WHAT THE TASK ASKS: Report each line from the data below that holds the word "горючестью".

RECORDS SHOWN:
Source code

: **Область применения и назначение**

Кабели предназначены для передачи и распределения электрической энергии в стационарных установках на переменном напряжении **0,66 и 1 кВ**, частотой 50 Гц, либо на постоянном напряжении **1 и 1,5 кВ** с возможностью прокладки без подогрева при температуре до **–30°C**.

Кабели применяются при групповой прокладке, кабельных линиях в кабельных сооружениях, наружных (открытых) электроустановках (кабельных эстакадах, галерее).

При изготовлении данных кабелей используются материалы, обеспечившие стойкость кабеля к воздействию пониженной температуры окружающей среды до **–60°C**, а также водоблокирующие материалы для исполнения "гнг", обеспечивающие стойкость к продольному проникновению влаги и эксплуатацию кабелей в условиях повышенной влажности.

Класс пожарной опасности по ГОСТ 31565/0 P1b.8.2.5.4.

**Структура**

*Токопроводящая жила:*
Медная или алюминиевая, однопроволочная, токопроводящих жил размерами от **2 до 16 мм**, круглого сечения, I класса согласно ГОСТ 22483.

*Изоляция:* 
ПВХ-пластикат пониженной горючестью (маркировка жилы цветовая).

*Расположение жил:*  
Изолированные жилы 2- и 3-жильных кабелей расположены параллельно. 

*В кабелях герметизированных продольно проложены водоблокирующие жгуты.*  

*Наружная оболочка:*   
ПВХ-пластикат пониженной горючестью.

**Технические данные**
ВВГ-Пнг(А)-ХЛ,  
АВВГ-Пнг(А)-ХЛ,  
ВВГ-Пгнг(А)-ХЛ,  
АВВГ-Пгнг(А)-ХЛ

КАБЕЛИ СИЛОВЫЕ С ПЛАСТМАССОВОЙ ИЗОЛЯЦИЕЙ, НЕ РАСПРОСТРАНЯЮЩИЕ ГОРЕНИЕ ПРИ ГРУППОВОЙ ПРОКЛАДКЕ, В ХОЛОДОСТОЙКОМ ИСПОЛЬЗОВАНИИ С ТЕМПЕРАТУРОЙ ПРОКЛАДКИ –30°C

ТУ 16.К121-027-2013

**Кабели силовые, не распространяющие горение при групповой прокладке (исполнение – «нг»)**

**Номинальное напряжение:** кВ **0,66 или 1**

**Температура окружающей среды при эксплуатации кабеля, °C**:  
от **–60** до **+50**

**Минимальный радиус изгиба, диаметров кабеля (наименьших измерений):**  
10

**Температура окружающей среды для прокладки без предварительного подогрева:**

THE COMPLETED TASK:
ПВХ-пластикат пониженной горючестью (маркировка жилы цветовая).
ПВХ-пластикат пониженной горючестью.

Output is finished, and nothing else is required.